De là, la conversation est passée naturellement à Saint-Domingue. Dans ma jeunesse, j’avais vu cette colonie au plus haut point de sa splendeur. L’Empereur m’a questionné beaucoup, et s’est informé de tous les détails de cette époque éloignée.

« Après la restauration, disait l’Empereur, le gouvernement français y avait envoyé des émissaires et des propositions qui avaient fait rire les nègres. Pour moi, ajouta-t-il, à mon retour de l’île d’Elbe, je me fusse accommodé avec eux : j’eusse reconnu leur indépendance, je me fusse contenté de quelques comptoirs, à la manière des côtes d’Afrique, et j’eusse tâché de les rallier à la mère patrie et d’établir avec eux un commerce de famille, ce qui, je pense, eût été facile à obtenir.
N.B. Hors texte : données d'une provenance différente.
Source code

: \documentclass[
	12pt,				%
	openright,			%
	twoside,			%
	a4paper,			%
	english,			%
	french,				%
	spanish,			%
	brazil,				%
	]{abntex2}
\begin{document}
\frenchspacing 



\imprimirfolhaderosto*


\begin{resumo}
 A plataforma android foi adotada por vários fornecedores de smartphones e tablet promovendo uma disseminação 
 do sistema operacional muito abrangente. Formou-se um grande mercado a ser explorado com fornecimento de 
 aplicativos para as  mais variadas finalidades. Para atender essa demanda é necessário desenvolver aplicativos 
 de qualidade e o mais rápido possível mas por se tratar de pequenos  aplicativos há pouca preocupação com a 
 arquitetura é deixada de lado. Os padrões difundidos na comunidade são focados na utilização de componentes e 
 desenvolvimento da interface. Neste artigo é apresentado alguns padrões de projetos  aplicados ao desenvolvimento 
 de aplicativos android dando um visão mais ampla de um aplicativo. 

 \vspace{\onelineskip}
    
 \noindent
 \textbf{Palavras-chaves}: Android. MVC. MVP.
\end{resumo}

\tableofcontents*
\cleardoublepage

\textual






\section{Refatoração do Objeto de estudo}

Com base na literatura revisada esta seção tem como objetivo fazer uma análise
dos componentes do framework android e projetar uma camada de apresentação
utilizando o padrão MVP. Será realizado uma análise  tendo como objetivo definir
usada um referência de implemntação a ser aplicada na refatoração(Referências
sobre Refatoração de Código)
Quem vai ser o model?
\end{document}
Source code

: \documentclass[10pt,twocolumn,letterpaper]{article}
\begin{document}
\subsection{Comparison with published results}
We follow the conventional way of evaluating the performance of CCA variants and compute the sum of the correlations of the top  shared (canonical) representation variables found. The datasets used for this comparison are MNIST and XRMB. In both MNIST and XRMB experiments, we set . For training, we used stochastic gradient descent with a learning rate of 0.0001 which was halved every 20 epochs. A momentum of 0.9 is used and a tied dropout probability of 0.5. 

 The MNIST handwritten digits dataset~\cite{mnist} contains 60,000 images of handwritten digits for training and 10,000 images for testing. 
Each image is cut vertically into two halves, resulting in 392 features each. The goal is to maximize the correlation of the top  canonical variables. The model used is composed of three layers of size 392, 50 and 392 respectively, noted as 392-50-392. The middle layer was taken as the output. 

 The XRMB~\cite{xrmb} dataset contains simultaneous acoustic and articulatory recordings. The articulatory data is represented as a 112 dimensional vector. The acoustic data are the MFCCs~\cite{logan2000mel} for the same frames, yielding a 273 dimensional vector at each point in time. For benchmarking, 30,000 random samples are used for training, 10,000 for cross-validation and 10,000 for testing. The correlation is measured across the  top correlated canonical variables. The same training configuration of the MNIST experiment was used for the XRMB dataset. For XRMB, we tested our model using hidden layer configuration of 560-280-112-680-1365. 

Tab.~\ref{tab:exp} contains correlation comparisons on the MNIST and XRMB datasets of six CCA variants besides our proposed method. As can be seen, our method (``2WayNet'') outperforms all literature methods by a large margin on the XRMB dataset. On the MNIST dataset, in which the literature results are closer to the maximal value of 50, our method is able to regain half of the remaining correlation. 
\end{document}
« J’ai à me reprocher une tentative sur cette colonie lors du consulat. C’était une grande faute que d’avoir voulu la soumettre par la force ; je devais me contenter de la gouverner par l’intermédiaire de Toussaint. La paix n’était pas encore assez établie avec l’Angleterre. Les richesses territoriales que j’eusse acquises en la soumettant n’auraient enrichi que nos ennemis. » L’Empereur avait d’autant plus à se reprocher cette faute, disait-il, qu’il l’avait vue et qu’elle était contre son inclination. Il n’avait fait que céder à l’opinion du Conseil d’État et à celle de ses ministres, entraînés par les criailleries des colons, qui formaient à Paris un gros parti, et qui de plus, ajoutait-il, étaient presque tous royalistes et vendus à la faction anglaise.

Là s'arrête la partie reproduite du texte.